- From: Jim Ley <jim.ley@gmail.com>
- Date: Sun, 1 Jan 2006 17:07:12 +0000
On 1/1/06, Sander Tekelenburg <tekelenb at euronet.nl> wrote: I'm a 100% with Ian here, LINK is dead. > It could offer "shortcuts" (key combo's) to standard LINKs like > next, previous, help, search, home. Etc. next/previous - most pages on the internet don't have a meaningful next/previous state, and those that do are generally only navigated via forms. And the few places you do seem them, people don't have a problem navigating it and only want to do so after consuming the page (e.g. a multipage article) help - how many sites does this apply to? so search - marginally relevant and home are the only ones that are really used regularly - your Etc. is a pretty big etc. as there really aren't any more. > (As to us "failing": 5 years ago only lynx and iCab offered LINK support. And IE of course, okay through an extension, but still, that's the same as with other current UA's you're counting.

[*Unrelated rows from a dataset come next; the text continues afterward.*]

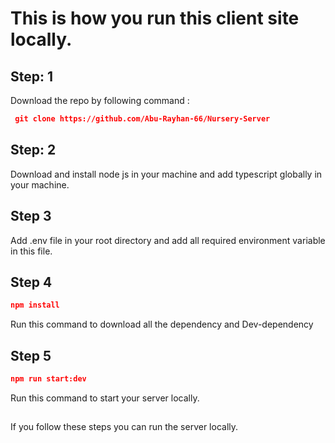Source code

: # This is how you run this client site locally.

## Step: 1 
Download the repo by following command :
```json
 git clone https://github.com/Abu-Rayhan-66/Nursery-Server
 ```

## Step: 2
Download and install node js in your machine and add typescript globally in your machine.

## Step 3
Add .env file in your root directory and add all required environment variable in this file.

## Step 4
```json
npm install
```
Run this command to download all the dependency and Dev-dependency

## Step 5
```json 
npm run start:dev
``` 
Run this command to start your server locally.

##
If you follow these steps you can run the server locally.  
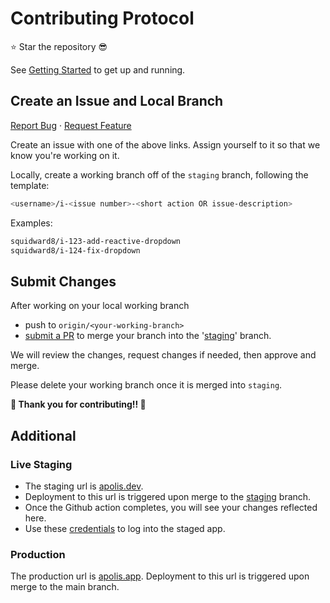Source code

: # Contributing Protocol
⭐️ Star the repository 😎

See [Getting Started](https://github.com/1111philo/apolis-app/tree/main?tab=readme-ov-file#getting-started) to get up and running.

## Create an Issue and Local Branch
[Report Bug](https://github.com/1111philo/apolis-app/issues/new?template=bug_report.md) &middot; [Request Feature](https://github.com/1111philo/apolis-app/issues/new?template=feature_request.md)

Create an issue with one of the above links. Assign yourself to it so that we know you're working on it.

Locally, create a working branch off of the `staging` branch, following the template:
```sh
<username>/i-<issue number>-<short action OR issue-description>
```
Examples:
```sh
squidward8/i-123-add-reactive-dropdown
squidward8/i-124-fix-dropdown
```

## Submit Changes

After working on your local working branch
- push to `origin/<your-working-branch>`
- [submit a PR](https://github.com/1111philo/apolis-app/pulls) to merge your branch into the '[staging](https://github.com/1111philo/apolis-app/tree/staging)' branch.

We will review the changes, request changes if needed, then approve and merge.

Please delete your working branch once it is merged into `staging`.

**🎉 Thank you for contributing!! 🎉**

## Additional

### Live Staging
- The staging url is [apolis.dev](https://apolis.dev).
- Deployment to this url is triggered upon merge to the [staging](https://github.com/1111philo/apolis-app/tree/staging) branch. 
- Once the Github action completes, you will see your changes reflected here.
- Use these [credentials](https://github.com/1111philo/apolis-app/tree/main?tab=readme-ov-file#user-credentials-for-development) to log into the staged app.

### Production
The production url is [apolis.app](https://apolis.app). Deployment to this url is triggered upon merge to the main branch.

LINK's have certainly failed, there is simply not enough consistency in webpages to meaningfully derive labels that have meanings which cross these types - take a few popular pages, say a mapping service, a wikipedia article, a book on a bookshop page, an auction page, a personal photo page, and create the LINKs here that would provide the consistency to make it useful to users. Jim.